### What is expected
The records below are split into lines. How many of those lines contain the string "saucepan"? Reply with the number only.

### Extracted entries
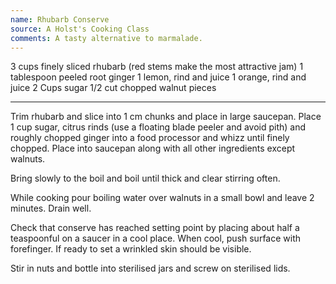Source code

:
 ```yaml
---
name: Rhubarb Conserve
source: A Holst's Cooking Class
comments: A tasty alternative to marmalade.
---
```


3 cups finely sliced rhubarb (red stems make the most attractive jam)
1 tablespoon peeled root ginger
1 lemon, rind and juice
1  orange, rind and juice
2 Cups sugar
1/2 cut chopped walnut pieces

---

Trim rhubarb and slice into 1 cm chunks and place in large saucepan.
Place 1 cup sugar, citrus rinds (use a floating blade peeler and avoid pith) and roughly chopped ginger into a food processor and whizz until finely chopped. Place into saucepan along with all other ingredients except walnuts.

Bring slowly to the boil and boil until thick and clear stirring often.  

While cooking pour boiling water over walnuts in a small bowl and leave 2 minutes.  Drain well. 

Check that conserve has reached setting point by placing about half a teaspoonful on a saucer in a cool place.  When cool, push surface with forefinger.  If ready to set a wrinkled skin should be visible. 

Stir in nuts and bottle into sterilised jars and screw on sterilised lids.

---

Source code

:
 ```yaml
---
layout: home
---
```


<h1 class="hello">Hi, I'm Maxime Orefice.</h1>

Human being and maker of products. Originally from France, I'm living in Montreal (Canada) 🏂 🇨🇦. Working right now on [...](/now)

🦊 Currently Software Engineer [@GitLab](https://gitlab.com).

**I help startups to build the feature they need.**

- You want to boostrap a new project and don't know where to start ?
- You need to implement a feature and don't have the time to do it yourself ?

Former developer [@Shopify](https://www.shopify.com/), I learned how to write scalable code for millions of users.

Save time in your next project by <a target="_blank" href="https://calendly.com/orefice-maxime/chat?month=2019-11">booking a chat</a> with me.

==

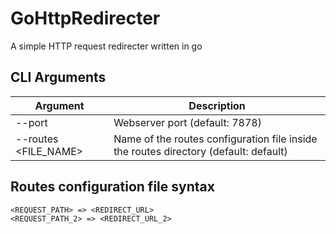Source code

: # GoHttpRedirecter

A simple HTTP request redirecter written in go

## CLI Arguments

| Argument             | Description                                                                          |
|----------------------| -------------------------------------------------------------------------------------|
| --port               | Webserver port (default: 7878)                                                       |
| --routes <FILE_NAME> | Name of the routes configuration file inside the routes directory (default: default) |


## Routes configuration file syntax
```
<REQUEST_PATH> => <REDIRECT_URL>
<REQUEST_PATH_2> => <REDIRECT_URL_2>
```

### Answer section
2